Y desde luego que salió: grandes fotos de Oscar en la sección local del Tribune y del Chicago Sun-Times. Para ser justos con la prensa, ¿cuántas veces surgían historias en las que un viejo abogado que estaba durmiendo en su despacho le pegaba dos tiros a un intruso que llevaba un cóctel Molotov, con el que pretendía prender fuego al edificio como represalia por el hecho de que ese bufete hubiera presentado una demanda en nombre de unos trabajadores sin papeles que estaban siendo explotados por una empresa que, años atrás, había tenido contactos con el crimen organizado? Oscar aparecía retratado como un valiente pistolero de la zona sur de la ciudad y, de paso, como uno de los principales especialistas del país en demandas conjuntas que se disponía a lanzarse contra Varrick Labs y su terrible Krayoxx. El Tribune añadía una pequeña foto de David y otra del propietario de Cicero Pipe y sus capataces en el momento de ser conducidos a comisaría.
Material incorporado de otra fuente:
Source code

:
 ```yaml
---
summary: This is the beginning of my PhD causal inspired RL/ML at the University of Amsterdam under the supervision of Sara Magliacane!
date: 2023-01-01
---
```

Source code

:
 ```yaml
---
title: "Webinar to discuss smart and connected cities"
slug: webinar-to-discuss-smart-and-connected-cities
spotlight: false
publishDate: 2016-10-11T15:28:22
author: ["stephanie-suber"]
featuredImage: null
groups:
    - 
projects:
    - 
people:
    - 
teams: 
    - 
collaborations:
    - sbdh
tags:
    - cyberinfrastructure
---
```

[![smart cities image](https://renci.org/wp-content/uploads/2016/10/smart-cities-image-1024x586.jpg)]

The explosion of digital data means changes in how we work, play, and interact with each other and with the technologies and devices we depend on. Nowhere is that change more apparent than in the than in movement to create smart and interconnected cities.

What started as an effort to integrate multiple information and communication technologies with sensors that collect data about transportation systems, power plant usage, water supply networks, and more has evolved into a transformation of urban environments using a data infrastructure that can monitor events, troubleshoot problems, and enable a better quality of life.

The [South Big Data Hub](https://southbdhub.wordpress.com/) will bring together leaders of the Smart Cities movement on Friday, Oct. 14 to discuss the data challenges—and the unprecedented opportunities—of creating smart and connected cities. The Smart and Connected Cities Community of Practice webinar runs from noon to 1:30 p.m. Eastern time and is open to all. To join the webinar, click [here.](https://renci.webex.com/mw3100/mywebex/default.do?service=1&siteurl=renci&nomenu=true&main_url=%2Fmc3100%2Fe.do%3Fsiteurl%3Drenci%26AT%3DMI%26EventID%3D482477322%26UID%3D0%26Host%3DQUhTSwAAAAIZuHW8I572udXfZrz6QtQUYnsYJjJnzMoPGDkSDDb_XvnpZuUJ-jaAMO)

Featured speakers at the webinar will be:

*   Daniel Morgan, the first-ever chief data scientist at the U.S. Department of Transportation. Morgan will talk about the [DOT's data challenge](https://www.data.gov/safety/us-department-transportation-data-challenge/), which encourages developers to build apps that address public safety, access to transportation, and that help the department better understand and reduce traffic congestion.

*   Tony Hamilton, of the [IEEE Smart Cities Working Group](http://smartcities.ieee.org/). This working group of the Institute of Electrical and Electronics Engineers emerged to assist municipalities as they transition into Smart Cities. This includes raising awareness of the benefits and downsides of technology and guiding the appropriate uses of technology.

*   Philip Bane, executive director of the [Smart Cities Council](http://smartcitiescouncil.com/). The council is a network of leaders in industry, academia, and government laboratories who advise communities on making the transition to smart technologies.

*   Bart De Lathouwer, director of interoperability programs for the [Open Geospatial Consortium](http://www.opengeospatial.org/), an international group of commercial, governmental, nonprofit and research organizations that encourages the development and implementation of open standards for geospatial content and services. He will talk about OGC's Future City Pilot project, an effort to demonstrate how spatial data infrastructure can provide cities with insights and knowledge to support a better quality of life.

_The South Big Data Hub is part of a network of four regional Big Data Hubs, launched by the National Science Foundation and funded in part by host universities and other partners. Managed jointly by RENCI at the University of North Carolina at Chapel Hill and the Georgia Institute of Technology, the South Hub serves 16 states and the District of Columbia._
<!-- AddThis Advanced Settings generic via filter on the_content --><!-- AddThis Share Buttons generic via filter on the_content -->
Las informaciones parecían recoger los acrónimos de todas las instituciones posibles —FBI, DOL (Departamento de Trabajo), ICE (Inmigración y Aduanas), INS (Inmigración y Naturalización), OSHA (Salubridad y Seguridad Laboral), DHS (Seguridad Interior), OFCCP (Oficina Federal de Programa de Cumplimiento de Contratos)—, y todas ellas parecían tener algo que decir a los medios. Las obras siguieron precintadas un día más, y el contratista general se puso histérico. Finley & Figg se vio nuevamente asediada por reporteros, investigadores, supuestas víctimas del Krayoxx y la habitual chusma callejera. Oscar, Wally y Rochelle mantuvieron sus armas a mano, y el joven David se mantuvo candorosamente ingenuo.

Dos semanas más tarde, Justin Bardall salió del hospital en una silla de ruedas. Tanto él como su jefe y algunos más habían sido acusados de numerosos cargos por un gran jurado federal, y sus abogados ya estaban considerando la posibilidad de que se declararan culpables para poder negociar una reducción de condena. Bardall tenía astillada la fíbula izquierda e iba a necesitar más cirugía. No obstante, los médicos estaban seguros de que, a su debido tiempo, se recuperaría plenamente. Bardall había repetido a su jefe, a sus abogados y a la policía que tras el primer balazo había dejado de ser una amenaza y que no había hecho ninguna falta que Oscar le destrozara el peroné; sin embargo, nadie le hizo demasiado caso. La reacción generalizada podía resumirse con el comentario del detective que le dijo: «Puedes considerarte afortunado de que no te volara la cabeza».